On Thursday Oct. 18, St. Mary’s Programs Board and Hawk Radio welcomed Rob Fahey and the Pieces for a special performance of Coffeehouse. The program, originally scheduled to be held outside the Campus Center, was moved to Aldon Lounge due to the cold weather, started at 8 p.m. and went on to 10:30 with a set of about 20 songs.
Thursday’s show is Rob Fahey’s second performance at the College. Fahey’s St. Mary’s debut was a well-received solo acoustic performance this past spring, sponsored by HAWK Radio and promoted with a screening of “Fast Times at Ridgemont High,” a movie featuring Fahey’s song “Raised on the Radio.” During the Coffeehouse performance, Fahey was accompanied by his band, the Pieces, featuring Tommy White on bass guitar and Kevin Brubaker on drums. The set was made up of a mix of songs from the Pieces’ album “Breaking and Entering,” Fahey’s solo album “Trust Me I Do This All the Time,” and the Ravyns, Fahey’s first band, as well as covers of classic rock from such bands as the Steve Miller Band and the Producers.
The Pieces gave a stellar, high-charged performance that resonated throughout Aldon and immediately grabbed the attention of both students and older fans that had come to watch. The song of the night, “Running From a Dream” from the album “Breaking and Entering,” set the tone for the performance as an evening of ’80s and ’90s classics delivered with vibrancy and humor. Highlights of the evening included the lonely sounds of “October Changes” from the solo album, “You Don’t See Many of Those Around,” a song from the Ravyns featuring the singer’s humorous observations of a woman whose “set of nails could paralyze,” and an excellent rendition of “Fly Like an Eagle,” featuring a four minute solo from Fahey on guitar.
Fahey’s live performance also demonstrates how Fahey’s sound has evolved since the Ravyns, the Baltimore band that sent Fahey and the rest of the band into a brief period of notoriety after their single, “Raised on the Radio,” was featured in the 1982 sleeper hit film “Fast Times at Ridgemont High.” Fahey has been playing the same songs for nearly three decades, and retains many of his classic sensibilities, from the energy of his voice to the bass-heavy background that’s so common in many of his original compositions.

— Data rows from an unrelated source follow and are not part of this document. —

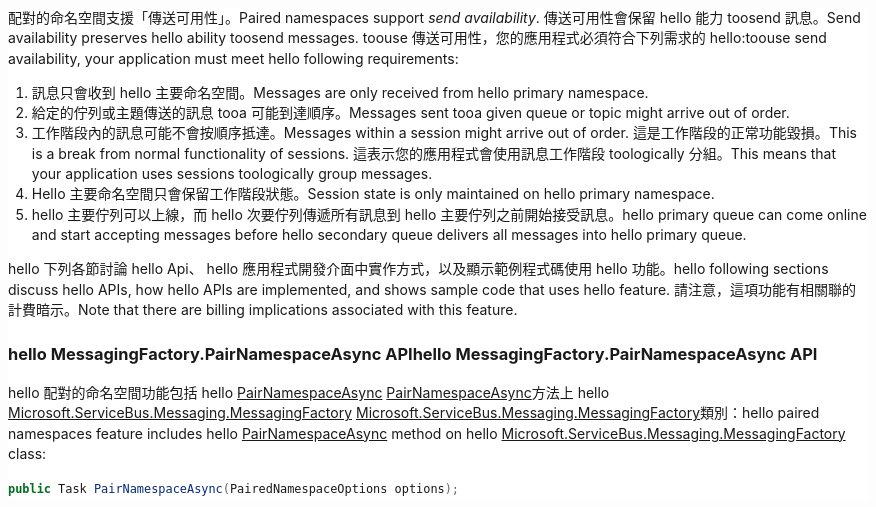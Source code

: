 <span data-ttu-id="ea7e7-186">配對的命名空間支援「傳送可用性」。</span><span class="sxs-lookup"><span data-stu-id="ea7e7-186">Paired namespaces support *send availability*.</span></span> <span data-ttu-id="ea7e7-187">傳送可用性會保留 hello 能力 toosend 訊息。</span><span class="sxs-lookup"><span data-stu-id="ea7e7-187">Send availability preserves hello ability toosend messages.</span></span> <span data-ttu-id="ea7e7-188">toouse 傳送可用性，您的應用程式必須符合下列需求的 hello:</span><span class="sxs-lookup"><span data-stu-id="ea7e7-188">toouse send availability, your application must meet hello following requirements:</span></span>

1. <span data-ttu-id="ea7e7-189">訊息只會收到 hello 主要命名空間。</span><span class="sxs-lookup"><span data-stu-id="ea7e7-189">Messages are only received from hello primary namespace.</span></span>
2. <span data-ttu-id="ea7e7-190">給定的佇列或主題傳送的訊息 tooa 可能到達順序。</span><span class="sxs-lookup"><span data-stu-id="ea7e7-190">Messages sent tooa given queue or topic might arrive out of order.</span></span>
3. <span data-ttu-id="ea7e7-191">工作階段內的訊息可能不會按順序抵達。</span><span class="sxs-lookup"><span data-stu-id="ea7e7-191">Messages within a session might arrive out of order.</span></span> <span data-ttu-id="ea7e7-192">這是工作階段的正常功能毀損。</span><span class="sxs-lookup"><span data-stu-id="ea7e7-192">This is a break from normal functionality of sessions.</span></span> <span data-ttu-id="ea7e7-193">這表示您的應用程式會使用訊息工作階段 toologically 分組。</span><span class="sxs-lookup"><span data-stu-id="ea7e7-193">This means that your application uses sessions toologically group messages.</span></span>
4. <span data-ttu-id="ea7e7-194">Hello 主要命名空間只會保留工作階段狀態。</span><span class="sxs-lookup"><span data-stu-id="ea7e7-194">Session state is only maintained on hello primary namespace.</span></span>
5. <span data-ttu-id="ea7e7-195">hello 主要佇列可以上線，而 hello 次要佇列傳遞所有訊息到 hello 主要佇列之前開始接受訊息。</span><span class="sxs-lookup"><span data-stu-id="ea7e7-195">hello primary queue can come online and start accepting messages before hello secondary queue delivers all messages into hello primary queue.</span></span>

<span data-ttu-id="ea7e7-196">hello 下列各節討論 hello Api、 hello 應用程式開發介面中實作方式，以及顯示範例程式碼使用 hello 功能。</span><span class="sxs-lookup"><span data-stu-id="ea7e7-196">hello following sections discuss hello APIs, how hello APIs are implemented, and shows sample code that uses hello feature.</span></span> <span data-ttu-id="ea7e7-197">請注意，這項功能有相關聯的計費暗示。</span><span class="sxs-lookup"><span data-stu-id="ea7e7-197">Note that there are billing implications associated with this feature.</span></span>

### <a name="hello-messagingfactorypairnamespaceasync-api"></a><span data-ttu-id="ea7e7-198">hello MessagingFactory.PairNamespaceAsync API</span><span class="sxs-lookup"><span data-stu-id="ea7e7-198">hello MessagingFactory.PairNamespaceAsync API</span></span>
<span data-ttu-id="ea7e7-199">hello 配對的命名空間功能包括 hello [PairNamespaceAsync] [ PairNamespaceAsync]方法上 hello [Microsoft.ServiceBus.Messaging.MessagingFactory] [Microsoft.ServiceBus.Messaging.MessagingFactory]類別：</span><span class="sxs-lookup"><span data-stu-id="ea7e7-199">hello paired namespaces feature includes hello [PairNamespaceAsync][PairNamespaceAsync] method on hello [Microsoft.ServiceBus.Messaging.MessagingFactory][Microsoft.ServiceBus.Messaging.MessagingFactory] class:</span></span>

```csharp
public Task PairNamespaceAsync(PairedNamespaceOptions options);
```


[ServerBusyException]: /dotnet/api/microsoft.servicebus.messaging.serverbusyexception
[System.TimeoutException]: https://msdn.microsoft.com/library/system.timeoutexception.aspx
[MessagingException]: /dotnet/api/microsoft.servicebus.messaging.messagingexception
[Best practices for insulating applications against Service Bus outages and disasters]: service-bus-outages-disasters.md
[Microsoft.ServiceBus.Messaging.MessagingFactory]: /dotnet/api/microsoft.servicebus.messaging.messagingfactory
[MessageReceiver]: /dotnet/api/microsoft.servicebus.messaging.messagereceiver
[QueueClient]: /dotnet/api/microsoft.servicebus.messaging.queueclient
[TopicClient]: /dotnet/api/microsoft.servicebus.messaging.topicclient
[Microsoft.ServiceBus.Messaging.PairedNamespaceOptions]: /dotnet/api/microsoft.servicebus.messaging.pairednamespaceoptions
[MessagingFactory]: /dotnet/api/microsoft.servicebus.messaging.messagingfactory
[SendAvailabilityPairedNamespaceOptions]: /dotnet/api/microsoft.servicebus.messaging.sendavailabilitypairednamespaceoptions
[NamespaceManager]: /dotnet/api/microsoft.servicebus.namespacemanager
[PairNamespaceAsync]: /dotnet/api/microsoft.servicebus.messaging.messagingfactory#Microsoft_ServiceBus_Messaging_MessagingFactory_PairNamespaceAsync_Microsoft_ServiceBus_Messaging_PairedNamespaceOptions_
[EnableSyphon]: /dotnet/api/microsoft.servicebus.messaging.sendavailabilitypairednamespaceoptions#Microsoft_ServiceBus_Messaging_SendAvailabilityPairedNamespaceOptions_EnableSyphon
[System.TimeSpan.Zero]: https://msdn.microsoft.com/library/system.timespan.zero.aspx
[IsTransient]: /dotnet/api/microsoft.servicebus.messaging.messagingexception#Microsoft_ServiceBus_Messaging_MessagingException_IsTransient
[UnauthorizedAccessException]: https://msdn.microsoft.com/library/system.unauthorizedaccessexception.aspx
[BacklogQueueCount]: /dotnet/api/microsoft.servicebus.messaging.sendavailabilitypairednamespaceoptions?redirectedfrom=MSDN#Microsoft_ServiceBus_Messaging_SendAvailabilityPairedNamespaceOptions_BacklogQueueCount
[paired namespaces]: service-bus-paired-namespaces.md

However, his performances have taken on a mellow, haunting aspect. Songs like “Cool Boy” and the once-synthesizer heavy “Angel in Red” take on a more reflective tone, performed with a slower, “twangier” sound that retains the energy of the originals in no small part due to the raw, powerful vocals of Fahey, which are a far cry from the nasally vocals heard in the early work of the Ravyns and the Pieces.

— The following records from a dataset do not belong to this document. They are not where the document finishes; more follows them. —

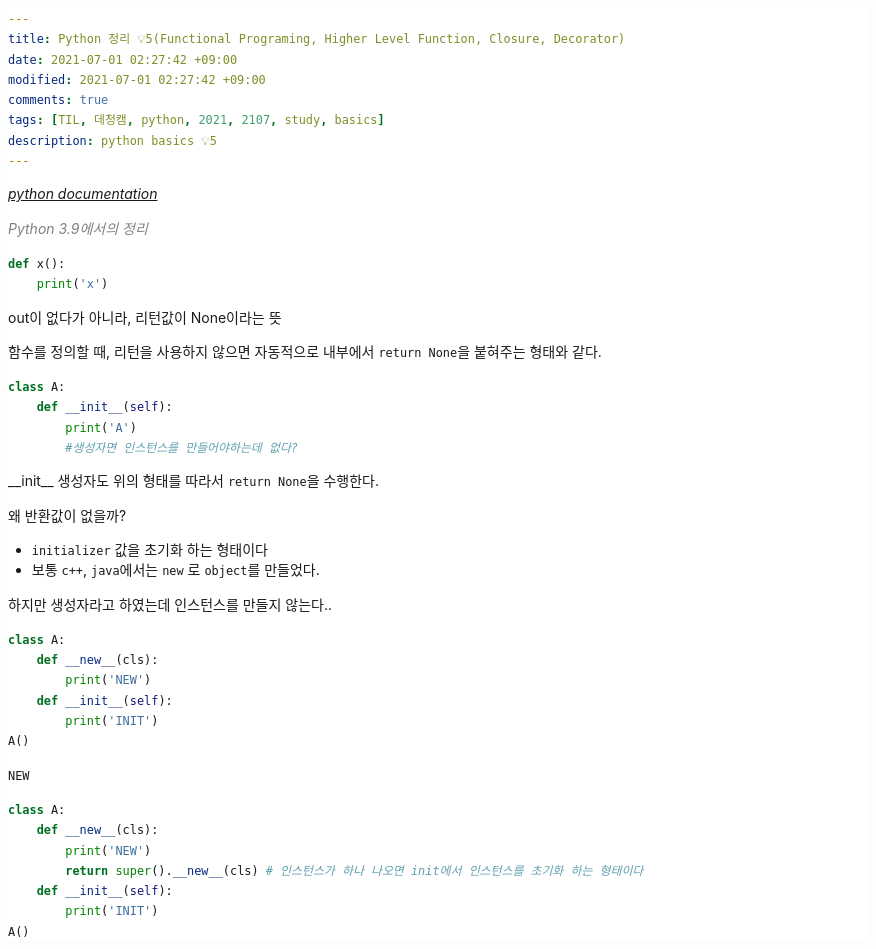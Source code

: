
 ```yaml
---
title: Python 정리 💡5(Functional Programing, Higher Level Function, Closure, Decorator)
date: 2021-07-01 02:27:42 +09:00
modified: 2021-07-01 02:27:42 +09:00
comments: true
tags: [TIL, 데청캠, python, 2021, 2107, study, basics]
description: python basics 💡5
---
```


*<span style="color:grey">[python documentation](https://docs.python.org/)</span>*

*<span style="color:grey">Python 3.9에서의 정리</span>*

```python
def x():
    print('x')
```

out이 없다가 아니라, 리턴값이 None이라는 뜻

함수를 정의할 때, 리턴을 사용하지 않으면 자동적으로 내부에서 `return None`을 붙혀주는 형태와 같다.


```python
class A:
    def __init__(self):
        print('A')
        #생성자면 인스턴스를 만들어야하는데 없다?
```

\_\_init\_\_ 생성자도 위의 형태를 따라서 `return None`을 수행한다.

왜 반환값이 없을까?

- `initializer` 값을 초기화 하는 형태이다
- 보통 `c++`, `java`에서는 `new` 로 `object`를 만들었다.

하지만 생성자라고 하였는데 인스턴스를 만들지 않는다..


```python
class A:
    def __new__(cls):
        print('NEW')
    def __init__(self):
        print('INIT')
A()
```

    NEW
    


```python
class A:
    def __new__(cls):
        print('NEW')
        return super().__new__(cls) # 인스턴스가 하나 나오면 init에서 인스턴스를 초기화 하는 형태이다
    def __init__(self):
        print('INIT')
A()
```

Fahey’s performance has been met with general acclaim. Junior Bridgette Brunk says after seeing the show, “I thought it was really good,” while junior Nick Brown remarked “It’s too bad they couldn’t play outside. They deserved a big audience.” Overall, Rob Fahey has once again left St. Mary’s students engaged and enthusiastic over his Coffeehouse performance, and hopeful that he may be back to do so many more times.